## Setup and Import Libraries

In [1]:
import datetime
import vertexai
from kfp import dsl
from kfp import compiler
from utils import authenticate
from google.cloud.aiplatform import PipelineJob
from google.oauth2 import service_account
from google.cloud import aiplatform, storage

import warnings
warnings.filterwarnings('ignore')

In [2]:
credentials, PROJECT_ID = authenticate()

In [3]:
REGION = 'us-central1'

In [4]:
vertexai.init(
    project=PROJECT_ID,
    location=REGION,
    credentials=credentials
)

## Kubeflow Pipelines

- Kubeflow pipelines consist of two key concepts: Components and pipelines.
- Pipeline components are like self-contained sets of code that perform various steps in your ML workflow, such as, the first step could be preprocessing data, and second step could betraining a model.

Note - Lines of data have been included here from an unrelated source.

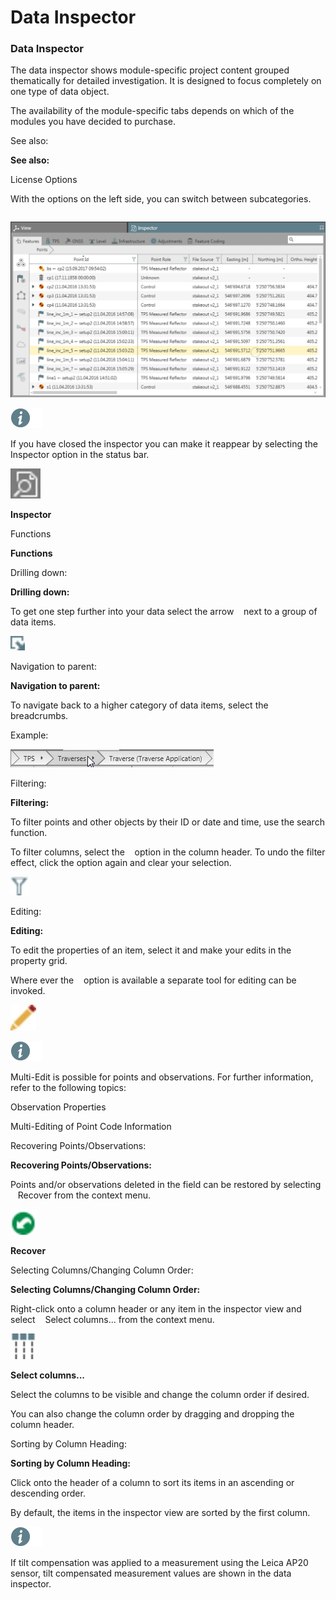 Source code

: # Data Inspector

### Data Inspector

The data inspector shows module-specific project content grouped thematically for detailed investigation. It is designed to focus completely on one type of data object.

The availability of the module-specific tabs depends on which of the modules you have decided to purchase.

See also:

**See also:**

License Options

With the options on the left side, you can switch between subcategories.

|  |  |
| --- | --- |

![Image](graphics/00509703.jpg)

![Image](./data/icons/note.gif)

If you have closed the inspector you can make it reappear by selecting the    Inspector option in the status bar.

![Image](graphics/00466973.jpg)

**Inspector**

Functions

**Functions**

Drilling down:

**Drilling down:**

To get one step further into your data select the arrow    next to a group of data items.

![Image](graphics/00466978.jpg)

Navigation to parent:

**Navigation to parent:**

To navigate back to a higher category of data items, select the breadcrumbs.

Example:

![Image](graphics/00450130.jpg)

Filtering:

**Filtering:**

To filter points and other objects by their ID or date and time, use the search function.

To filter columns, select the    option in the column header. To undo the filter effect, click the option again and clear your selection.

![Image](graphics/00467057.jpg)

Editing:

**Editing:**

To edit the properties of an item, select it and make your edits in the property grid.

Where ever the    option is available a separate tool for editing can be invoked.

![Image](graphics/00467046.jpg)

![Image](./data/icons/note.gif)

Multi-Edit is possible for points and observations. For further information, refer to the following topics:

Observation Properties

Multi-Editing of Point Code Information

Recovering Points/Observations:

**Recovering Points/Observations:**

Points and/or observations deleted in the field can be restored by selecting    Recover from the context menu.

![Image](graphics/00466001.jpg)

**Recover**

Selecting Columns/Changing Column Order:

**Selecting Columns/Changing Column Order:**

Right-click onto a column header or any item in the inspector view and select    Select columns... from the context menu.

![Image](graphics/00467042.jpg)

**Select columns...**

Select the columns to be visible and change the column order if desired.

You can also change the column order by dragging and dropping the column header.

Sorting by Column Heading:

**Sorting by Column Heading:**

Click onto the header of a column to sort its items in an ascending or descending order.

By default, the items in the inspector view are sorted by the first column.

![Image](./data/icons/note.gif)

If tilt compensation was applied to a measurement using the Leica AP20 sensor, tilt compensated measurement values are shown in the data inspector.


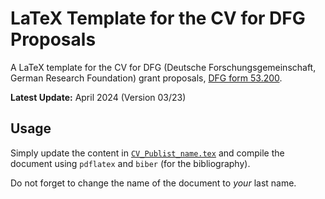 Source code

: # LaTeX Template for the CV for DFG Proposals

A LaTeX template for the CV for DFG (Deutsche Forschungsgemeinschaft, German Research Foundation) grant proposals, [DFG form 53.200](https://www.dfg.de/de/formulare-53-200-elan-246806).

**Latest Update:** April 2024 (Version 03/23)


## Usage

Simply update the content in [`CV_Publist_name.tex`](CV_Publist_name.tex) and
compile the document using `pdflatex` and `biber` (for the bibliography).

Do not forget to change the name of the document to _your_ last name.
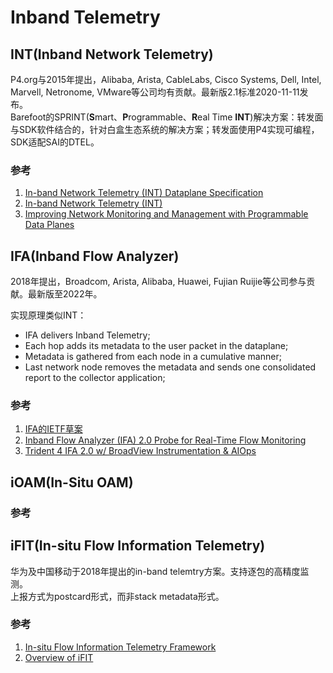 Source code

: # Inband Telemetry

## INT(Inband Network Telemetry)
P4.org与2015年提出，Alibaba, Arista, CableLabs, Cisco Systems, Dell, Intel, Marvell, Netronome, VMware等公司均有贡献。最新版2.1标准2020-11-11发布。  
Barefoot的SPRINT(**S**mart、**P**rogrammable、**R**eal Time **INT**)解决方案：转发面与SDK软件结合的，针对白盒生态系统的解决方案；转发面使用P4实现可编程，SDK适配SAI的DTEL。


### 参考
1. [In-band Network Telemetry (INT) Dataplane Specification](https://p4.org/p4-spec/docs/INT_v2_1.pdf)
2. [In-band Network Telemetry (INT)](https://nkatta.github.io/papers/int-hula.pdf)
3. [Improving Network Monitoring and Management with Programmable Data Planes](https://opennetworking.org/news-and-events/blog/improving-network-monitoring-and-management-with-programmable-data-planes/)

## IFA(Inband Flow Analyzer)
2018年提出，Broadcom, Arista, Alibaba, Huawei, Fujian Ruijie等公司参与贡献。最新版至2022年。

实现原理类似INT：
- IFA delivers Inband Telemetry;
- Each hop adds its metadata to the user packet in the dataplane;
- Metadata is gathered from each node in a cumulative manner;
- Last network node removes the metadata and sends one consolidated report to the collector application;

### 参考
1. [IFA的IETF草案](https://datatracker.ietf.org/doc/draft-kumar-ippm-ifa/)
2. [Inband Flow Analyzer (IFA) 2.0 Probe for Real-Time Flow Monitoring](https://www.juniper.net/documentation/us/en/software/junos/flow-monitoring/topics/topic-map/ifa2.0-probe-for-real-time-performance-monitoring.html)
3. [Trident 4 IFA 2.0 w/ BroadView Instrumentation & AIOps](https://www.broadcom.com/video/eb1489a0ce8e428797dfb4342366184a)

## iOAM(In-Situ OAM)

### 参考

## iFIT(In-situ Flow Information Telemetry)
华为及中国移动于2018年提出的in-band telemtry方案。支持逐包的高精度监测。  
上报方式为postcard形式，而非stack metadata形式。

### 参考
1. [In-situ Flow Information Telemetry Framework](https://tools.ietf.org/id/draft-song-opsawg-ifit-framework-00.html)
2. [Overview of iFIT](https://support.huawei.com/enterprise/en/doc/EDOC1100125460/8d3f9465/overview-of-ifit)

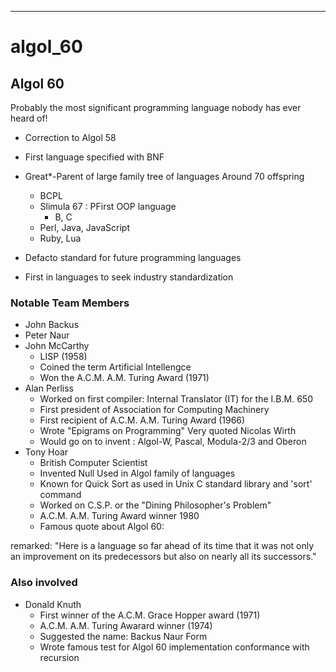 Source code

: 
---

# algol_60


## Algol 60


Probably the most significant programming language nobody has ever heard of!

- Correction to Algol 58
- First language specified with BNF
- Great*-Parent of large family tree of languages Around 70 offspring
  * BCPL
  * Slimula 67 : PFirst OOP language
    * B, C
  * Perl, Java, JavaScript
  * Ruby, Lua

- Defacto standard for future programming languages
- First in languages to seek industry standardization

### Notable Team Members

- John Backus
- Peter Naur
- John McCarthy
  * LISP (1958)
  * Coined the term Artificial Intellengce
  * Won the A.C.M. A.M. Turing Award (1971)
- Alan Perliss
  - Worked on first compiler: Internal Translator (IT) for the I.B.M. 650
  * First president of Association for Computing Machinery
  * First recipient of A.C.M. A.M. Turing Award (1966)
  * Wrote "Epigrams on Programming" Very quoted
Nicolas Wirth 
  * Would go on to invent : Algol-W, Pascal, Modula-2/3 and Oberon
- Tony Hoar
  * British Computer Scientist
  * Invented Null Used in Algol family of languages
  * Known for Quick Sort as used in Unix C standard library and 'sort' command
  * Worked on C.S.P. or the "Dining Philosopher's Problem"
  * A.C.M. A.M. Turing Award winner 1980
  * Famous quote about Algol 60:

 remarked: "Here is a language so far ahead of its time that it was not only an improvement on its predecessors but also on nearly all its successors."




### Also involved

- Donald Knuth
  * First winner of the A.C.M. Grace Hopper award (1971)
  * A.C.M. A.M. Turing Awarard winner (1974)
  * Suggested the name: Backus Naur Form
  * Wrote famous test for Algol 60 implementation conformance with recursion
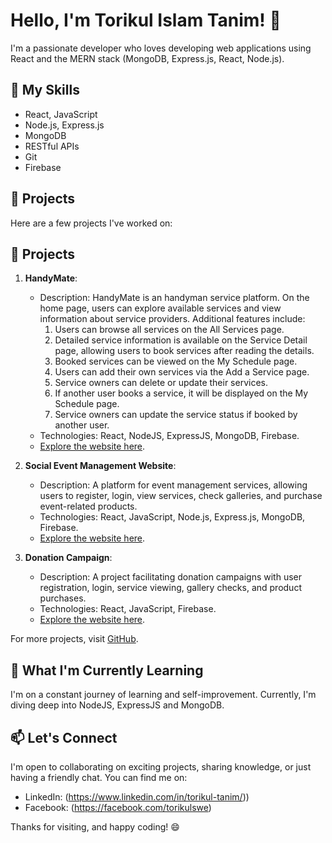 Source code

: # Hello, I'm Torikul Islam Tanim! 👋

I'm a passionate developer who loves developing web applications using React and the MERN stack (MongoDB, Express.js, React, Node.js). 

## 🚀 My Skills

- React, JavaScript
- Node.js, Express.js
- MongoDB
- RESTful APIs
- Git
- Firebase


## 💼 Projects

Here are a few projects I've worked on:

## 💼 Projects

1. **HandyMate**:
   - Description: HandyMate is an handyman service platform. On the home page, users can explore available services and view information about service providers. Additional features include:
      1. Users can browse all services on the All Services page.
      2. Detailed service information is available on the Service Detail page, allowing users to book services after reading the details.
      3. Booked services can be viewed on the My Schedule page.
      4. Users can add their own services via the Add a Service page.
      5. Service owners can delete or update their services.
      6. If another user books a service, it will be displayed on the My Schedule page.
      7. Service owners can update the service status if booked by another user.
   - Technologies: React, NodeJS, ExpressJS, MongoDB, Firebase.
   - [Explore the website here](https://handymate-1b121.web.app/).

2. **Social Event Management Website**:
   - Description: A platform for event management services, allowing users to register, login, view services, check galleries, and purchase event-related products.
   - Technologies: React, JavaScript, Node.js, Express.js, MongoDB, Firebase.
   - [Explore the website here](https://event-management-auth-709cc.web.app/).

3. **Donation Campaign**:
   - Description: A project facilitating donation campaigns with user registration, login, service viewing, gallery checks, and product purchases.
   - Technologies: React, JavaScript, Firebase.
   - [Explore the website here](https://donation-campaign-react-app.surge.sh/).

For more projects, visit [GitHub](https://github.com/tanimtorikul?tab=repositories).


## 🌱 What I'm Currently Learning

I'm on a constant journey of learning and self-improvement. Currently, I'm diving deep into NodeJS, ExpressJS and MongoDB.

## 📫 Let's Connect

I'm open to collaborating on exciting projects, sharing knowledge, or just having a friendly chat. You can find me on:

- LinkedIn: (https://www.linkedin.com/in/torikul-tanim/))
- Facebook: (https://facebook.com/torikulswe)

Thanks for visiting, and happy coding! 😄
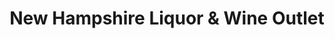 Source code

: ---
title: "New Hampshire Liquor & Wine Outlet"
url: /lancaster/new-hampshire-liquor-und-wine-outlet/
shop: Spirituosen
--- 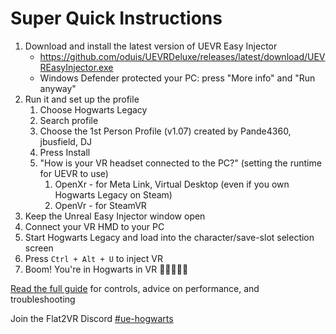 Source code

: # Super Quick Instructions

1. Download and install the latest version of UEVR Easy Injector
   * https://github.com/oduis/UEVRDeluxe/releases/latest/download/UEVREasyInjector.exe
   * Windows Defender protected your PC: press "More info" and "Run anyway"
1. Run it and set up the profile
   1. Choose Hogwarts Legacy
   1. Search profile
   1. Choose the 1st Person Profile (v1.07) created by Pande4360, jbusfield, DJ
   2. Press Install
   1. "How is your VR headset connected to the PC?" (setting the runtime for UEVR to use)
      1. OpenXr - for Meta Link, Virtual Desktop (even if you own Hogwarts Legacy on Steam)
      1. OpenVr - for SteamVR
2. Keep the Unreal Easy Injector window open
1. Connect your VR HMD to your PC
2. Start Hogwarts Legacy and load into the character/save-slot selection screen
1. Press `Ctrl + Alt + U` to inject VR
1. Boom! You're in Hogwarts in VR 🧙‍♂️✨🧙‍♀️

[Read the full guide](README.md) for controls, advice on performance, and troubleshooting

Join the Flat2VR Discord [#ue-hogwarts](https://discord.com/channels/747967102895390741/1363692053229207792)
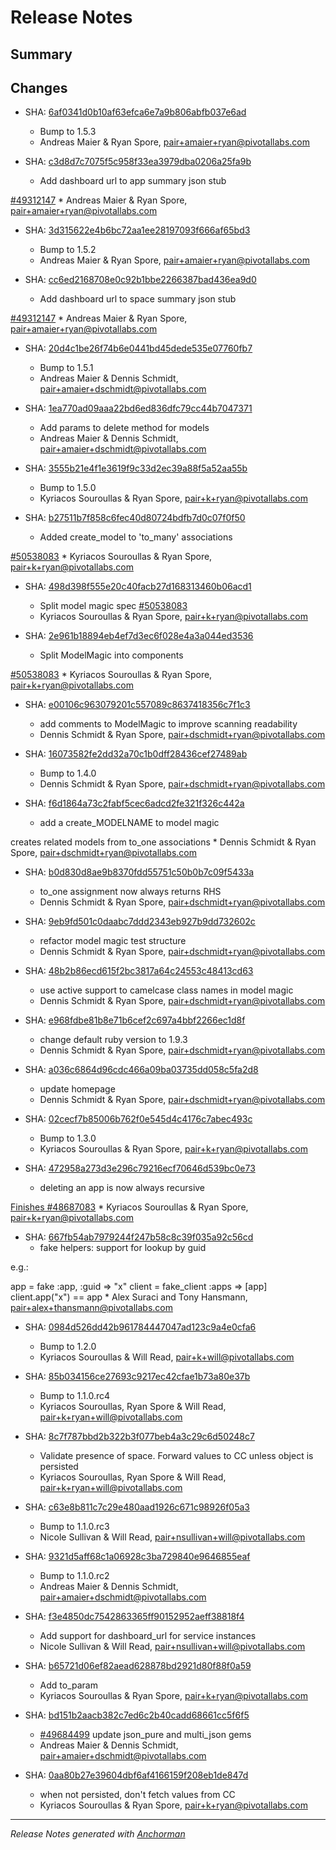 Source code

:# Release Notes

## Summary

## Changes

* SHA: [6af0341d0b10af63efca6e7a9b806abfb037e6ad](git@github.com:cloudfoundry/cfoundry/commit/6af0341d0b10af63efca6e7a9b806abfb037e6ad)
    * Bump to 1.5.3
    * Andreas Maier & Ryan Spore, pair+amaier+ryan@pivotallabs.com


* SHA: [c3d8d7c7075f5c958f33ea3979dba0206a25fa9b](git@github.com:cloudfoundry/cfoundry/commit/c3d8d7c7075f5c958f33ea3979dba0206a25fa9b)
    * Add dashboard url to app summary json stub

[#49312147](http://www.pivotaltracker.com/story/49312147)
    * Andreas Maier & Ryan Spore, pair+amaier+ryan@pivotallabs.com


* SHA: [3d315622e4b6bc72aa1ee28197093f666af65bd3](git@github.com:cloudfoundry/cfoundry/commit/3d315622e4b6bc72aa1ee28197093f666af65bd3)
    * Bump to 1.5.2
    * Andreas Maier & Ryan Spore, pair+amaier+ryan@pivotallabs.com


* SHA: [cc6ed2168708e0c92b1bbe2266387bad436ea9d0](git@github.com:cloudfoundry/cfoundry/commit/cc6ed2168708e0c92b1bbe2266387bad436ea9d0)
    * Add dashboard url to space summary json stub

[#49312147](http://www.pivotaltracker.com/story/49312147)
    * Andreas Maier & Ryan Spore, pair+amaier+ryan@pivotallabs.com


* SHA: [20d4c1be26f74b6e0441bd45dede535e07760fb7](git@github.com:cloudfoundry/cfoundry/commit/20d4c1be26f74b6e0441bd45dede535e07760fb7)
    * Bump to 1.5.1
    * Andreas Maier & Dennis Schmidt, pair+amaier+dschmidt@pivotallabs.com


* SHA: [1ea770ad09aaa22bd6ed836dfc79cc44b7047371](git@github.com:cloudfoundry/cfoundry/commit/1ea770ad09aaa22bd6ed836dfc79cc44b7047371)
    * Add params to delete method for models
    * Andreas Maier & Dennis Schmidt, pair+amaier+dschmidt@pivotallabs.com


* SHA: [3555b21e4f1e3619f9c33d2ec39a88f5a52aa55b](git@github.com:cloudfoundry/cfoundry/commit/3555b21e4f1e3619f9c33d2ec39a88f5a52aa55b)
    * Bump to 1.5.0
    * Kyriacos Souroullas & Ryan Spore, pair+k+ryan@pivotallabs.com


* SHA: [b27511b7f858c6fec40d80724bdfb7d0c07f0f50](git@github.com:cloudfoundry/cfoundry/commit/b27511b7f858c6fec40d80724bdfb7d0c07f0f50)
    * Added create_model to 'to_many' associations

[#50538083](http://www.pivotaltracker.com/story/50538083)
    * Kyriacos Souroullas & Ryan Spore, pair+k+ryan@pivotallabs.com


* SHA: [498d398f555e20c40facb27d168313460b06acd1](git@github.com:cloudfoundry/cfoundry/commit/498d398f555e20c40facb27d168313460b06acd1)
    * Split model magic spec [#50538083](http://www.pivotaltracker.com/story/50538083)
    * Kyriacos Souroullas & Ryan Spore, pair+k+ryan@pivotallabs.com


* SHA: [2e961b18894eb4ef7d3ec6f028e4a3a044ed3536](git@github.com:cloudfoundry/cfoundry/commit/2e961b18894eb4ef7d3ec6f028e4a3a044ed3536)
    * Split ModelMagic into components

[#50538083](http://www.pivotaltracker.com/story/50538083)
    * Kyriacos Souroullas & Ryan Spore, pair+k+ryan@pivotallabs.com


* SHA: [e00106c963079201c557089c8637418356c7f1c3](git@github.com:cloudfoundry/cfoundry/commit/e00106c963079201c557089c8637418356c7f1c3)
    * add comments to ModelMagic to improve scanning readability
    * Dennis Schmidt & Ryan Spore, pair+dschmidt+ryan@pivotallabs.com


* SHA: [16073582fe2dd32a70c1b0dff28436cef27489ab](git@github.com:cloudfoundry/cfoundry/commit/16073582fe2dd32a70c1b0dff28436cef27489ab)
    * Bump to 1.4.0
    * Dennis Schmidt & Ryan Spore, pair+dschmidt+ryan@pivotallabs.com


* SHA: [f6d1864a73c2fabf5cec6adcd2fe321f326c442a](git@github.com:cloudfoundry/cfoundry/commit/f6d1864a73c2fabf5cec6adcd2fe321f326c442a)
    * add a create_MODELNAME to model magic

creates related models from to_one associations
    * Dennis Schmidt & Ryan Spore, pair+dschmidt+ryan@pivotallabs.com


* SHA: [b0d830d8ae9b8370fdd55751c50b0b7c09f5433a](git@github.com:cloudfoundry/cfoundry/commit/b0d830d8ae9b8370fdd55751c50b0b7c09f5433a)
    * to_one assignment now always returns RHS
    * Dennis Schmidt & Ryan Spore, pair+dschmidt+ryan@pivotallabs.com


* SHA: [9eb9fd501c0daabc7ddd2343eb927b9dd732602c](git@github.com:cloudfoundry/cfoundry/commit/9eb9fd501c0daabc7ddd2343eb927b9dd732602c)
    * refactor model magic test structure
    * Dennis Schmidt & Ryan Spore, pair+dschmidt+ryan@pivotallabs.com


* SHA: [48b2b86ecd615f2bc3817a64c24553c48413cd63](git@github.com:cloudfoundry/cfoundry/commit/48b2b86ecd615f2bc3817a64c24553c48413cd63)
    * use active support to camelcase class names in model magic
    * Dennis Schmidt & Ryan Spore, pair+dschmidt+ryan@pivotallabs.com


* SHA: [e968fdbe81b8e71b6cef2c697a4bbf2266ec1d8f](git@github.com:cloudfoundry/cfoundry/commit/e968fdbe81b8e71b6cef2c697a4bbf2266ec1d8f)
    * change default ruby version to 1.9.3
    * Dennis Schmidt & Ryan Spore, pair+dschmidt+ryan@pivotallabs.com


* SHA: [a036c6864d96cdc466a09ba03735dd058c5fa2d8](git@github.com:cloudfoundry/cfoundry/commit/a036c6864d96cdc466a09ba03735dd058c5fa2d8)
    * update homepage
    * Dennis Schmidt & Ryan Spore, pair+dschmidt+ryan@pivotallabs.com


* SHA: [02cecf7b85006b762f0e545d4c4176c7abec493c](git@github.com:cloudfoundry/cfoundry/commit/02cecf7b85006b762f0e545d4c4176c7abec493c)
    * Bump to 1.3.0
    * Kyriacos Souroullas & Ryan Spore, pair+k+ryan@pivotallabs.com


* SHA: [472958a273d3e296c79216ecf70646d539bc0e73](git@github.com:cloudfoundry/cfoundry/commit/472958a273d3e296c79216ecf70646d539bc0e73)
    * deleting an app is now always recursive

[Finishes #48687083](http://www.pivotaltracker.com/story/48687083)
    * Kyriacos Souroullas & Ryan Spore, pair+k+ryan@pivotallabs.com


* SHA: [667fb54ab7979244f247b58c8c39f035a92c56cd](git@github.com:cloudfoundry/cfoundry/commit/667fb54ab7979244f247b58c8c39f035a92c56cd)
    * fake helpers: support for lookup by guid

e.g.:

app = fake :app, :guid => "x"
client = fake_client :apps => [app]
client.app("x") == app
    * Alex Suraci and Tony Hansmann, pair+alex+thansmann@pivotallabs.com


* SHA: [0984d526dd42b961784447047ad123c9a4e0cfa6](git@github.com:cloudfoundry/cfoundry/commit/0984d526dd42b961784447047ad123c9a4e0cfa6)
    * Bump to 1.2.0
    * Kyriacos Souroullas & Will Read, pair+k+will@pivotallabs.com


* SHA: [85b034156ce27693c9217ec42cfae1b73a80e37b](git@github.com:cloudfoundry/cfoundry/commit/85b034156ce27693c9217ec42cfae1b73a80e37b)
    * Bump to 1.1.0.rc4
    * Kyriacos Souroullas, Ryan Spore & Will Read, pair+k+ryan+will@pivotallabs.com


* SHA: [8c7f787bbd2b322b3f077beb4a3c29c6d50248c7](git@github.com:cloudfoundry/cfoundry/commit/8c7f787bbd2b322b3f077beb4a3c29c6d50248c7)
    * Validate presence of space. Forward values to CC unless object is persisted
    * Kyriacos Souroullas, Ryan Spore & Will Read, pair+k+ryan+will@pivotallabs.com


* SHA: [c63e8b811c7c29e480aad1926c671c98926f05a3](git@github.com:cloudfoundry/cfoundry/commit/c63e8b811c7c29e480aad1926c671c98926f05a3)
    * Bump to 1.1.0.rc3
    * Nicole Sullivan & Will Read, pair+nsullivan+will@pivotallabs.com


* SHA: [9321d5aff68c1a06928c3ba729840e9646855eaf](git@github.com:cloudfoundry/cfoundry/commit/9321d5aff68c1a06928c3ba729840e9646855eaf)
    * Bump to 1.1.0.rc2
    * Andreas Maier & Dennis Schmidt, pair+amaier+dschmidt@pivotallabs.com


* SHA: [f3e4850dc7542863365ff90152952aeff38818f4](git@github.com:cloudfoundry/cfoundry/commit/f3e4850dc7542863365ff90152952aeff38818f4)
    * Add support for dashboard_url for service instances
    * Nicole Sullivan & Will Read, pair+nsullivan+will@pivotallabs.com


* SHA: [b65721d06ef82aead628878bd2921d80f88f0a59](git@github.com:cloudfoundry/cfoundry/commit/b65721d06ef82aead628878bd2921d80f88f0a59)
    * Add to_param
    * Kyriacos Souroullas & Ryan Spore, pair+k+ryan@pivotallabs.com


* SHA: [bd151b2aacb382c7ed6c2b40cadd68661cc5f6f5](git@github.com:cloudfoundry/cfoundry/commit/bd151b2aacb382c7ed6c2b40cadd68661cc5f6f5)
    * [#49684499](http://www.pivotaltracker.com/story/49684499) update json_pure and multi_json gems
    * Andreas Maier & Dennis Schmidt, pair+amaier+dschmidt@pivotallabs.com


* SHA: [0aa80b27e39604dbf6af4166159f208eb1de847d](git@github.com:cloudfoundry/cfoundry/commit/0aa80b27e39604dbf6af4166159f208eb1de847d)
    * when not persisted, don't fetch values from CC
    * Kyriacos Souroullas & Ryan Spore, pair+k+ryan@pivotallabs.com


------

_Release Notes generated with [Anchorman](http://github.com/infews/anchorman)_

### Simple Pipeline Example

#### Build the Pipeline

In [8]:
### Simple example: component 1
@dsl.component
def say_hello(name: str) -> str:
    hello_text = f'Hello, {name}!'
    
    return hello_text

- Since we "wrapped" this `say_hello` function in the decorator `@dsl.component`, the function will not actually return a string.
- The function will return a `PipelineTask` object.

In [9]:
hello_task = say_hello(name="Erwin")
print(hello_task)

<kfp.dsl.pipeline_task.PipelineTask object at 0x000002C4D946CA60>


- The object that we'll use to pass the information in `hello_text` to other components in the pipeline is `PipelineTask.output`, which will be a built-in data type:
> `['String', 'Integer', 'Float', 'Boolean', 'List', 'Dict']`

In [10]:
print(hello_task.output)

{{channel:task=say-hello;name=Output;type=String;}}


- Note when passing in values to the a `dsl.component` function, you have to specify the argument names (keyword arguments), and can't use positional arguments.

In [11]:
# this will give an error and ask you to specify the parameter name
hello_task = say_hello("Erwin")

TypeError: Components must be instantiated using keyword arguments. Positional parameters are not allowed (found 1 such parameters for component "say-hello").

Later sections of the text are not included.